+++ DATA FOR ANALYSIS +++

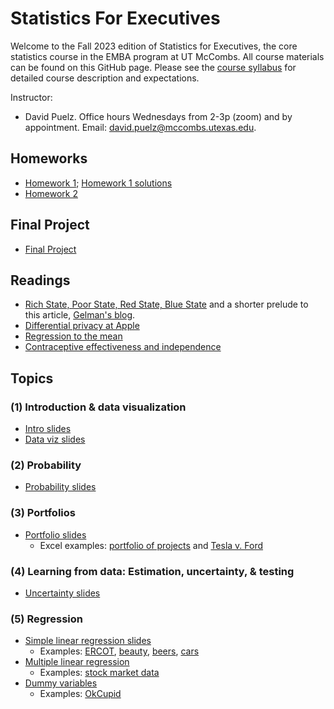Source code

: # Statistics For Executives
Welcome to the Fall 2023 edition of Statistics for Executives, the core statistics course in the EMBA program at UT McCombs. All course materials can be found on this GitHub page.  Please see the [course syllabus](syllabus.pdf) for detailed course description and expectations.

Instructor:  
- David Puelz.  Office hours Wednesdays from 2-3p (zoom) and by appointment. Email: david.puelz@mccombs.utexas.edu.

## Homeworks
- [Homework 1](homeworks/HW1.pdf); [Homework 1 solutions](homeworks/HW1_solutions.pdf)
- [Homework 2](homeworks/HW2.pdf)

## Final Project
- [Final Project](finalproject/finalproject_fall2023.pdf) 


## Readings
- [Rich State, Poor State, Red State, Blue State](http://www.stat.columbia.edu/~gelman/research/published/rb_qjps.pdf) and a shorter prelude to this article, [Gelman's blog](https://statmodeling.stat.columbia.edu/2005/11/07/income_matters/).
- [Differential privacy at Apple](https://www.wired.com/2016/06/apples-differential-privacy-collecting-data/)
- [Regression to the mean](readings/regression_to_the_mean.pdf)
- [Contraceptive effectiveness and independence](readings/AIQ_excerpt_contraceptive_effectiveness.pdf)

## Topics

### (1) Introduction & data visualization
- [Intro slides](slides/intro.pdf)
- [Data viz slides](slides/datavis.pdf)

### (2) Probability
- [Probability slides](slides/probability.pdf)

### (3) Portfolios
- [Portfolio slides](slides/portfolios.pdf)
	- Excel examples: [portfolio of projects](excel/portfolio_example.xlsx) and [Tesla v. Ford](excel/tesla_vs_ford_example.xlsx)

### (4) Learning from data: Estimation, uncertainty, & testing
- [Uncertainty slides](slides/modeling_uncertainty.pdf)

### (5) Regression
- [Simple linear regression slides](slides/SLR.pdf)
	- Examples: [ERCOT](data/ercot.xls), [beauty](data/BeautyData.csv), [beers](data/nbeer.xls), [cars](data/cars_big.csv)
- [Multiple linear regression](slides/MLR.pdf)
	- Examples: [stock market data](data/Apple_Intel_Safeway.xls)
- [Dummy variables](slides/dummies.pdf)
	- Examples: [OkCupid](data/okcupid.xlsx)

+++

__WHAT IS NEEDED__: Each line from the one containing "## Readings" to the final line of the entries above must be returned exactly, and no other line may appear.

__RESPONSE TO THE EXERCISE__:
## Readings
- [Rich State, Poor State, Red State, Blue State](http://www.stat.columbia.edu/~gelman/research/published/rb_qjps.pdf) and a shorter prelude to this article, [Gelman's blog](https://statmodeling.stat.columbia.edu/2005/11/07/income_matters/).
- [Differential privacy at Apple](https://www.wired.com/2016/06/apples-differential-privacy-collecting-data/)
- [Regression to the mean](readings/regression_to_the_mean.pdf)
- [Contraceptive effectiveness and independence](readings/AIQ_excerpt_contraceptive_effectiveness.pdf)

## Topics

### (1) Introduction & data visualization
- [Intro slides](slides/intro.pdf)
- [Data viz slides](slides/datavis.pdf)

### (2) Probability
- [Probability slides](slides/probability.pdf)

### (3) Portfolios
- [Portfolio slides](slides/portfolios.pdf)
	- Excel examples: [portfolio of projects](excel/portfolio_example.xlsx) and [Tesla v. Ford](excel/tesla_vs_ford_example.xlsx)

### (4) Learning from data: Estimation, uncertainty, & testing
- [Uncertainty slides](slides/modeling_uncertainty.pdf)

### (5) Regression
- [Simple linear regression slides](slides/SLR.pdf)
	- Examples: [ERCOT](data/ercot.xls), [beauty](data/BeautyData.csv), [beers](data/nbeer.xls), [cars](data/cars_big.csv)
- [Multiple linear regression](slides/MLR.pdf)
	- Examples: [stock market data](data/Apple_Intel_Safeway.xls)
- [Dummy variables](slides/dummies.pdf)
	- Examples: [OkCupid](data/okcupid.xlsx)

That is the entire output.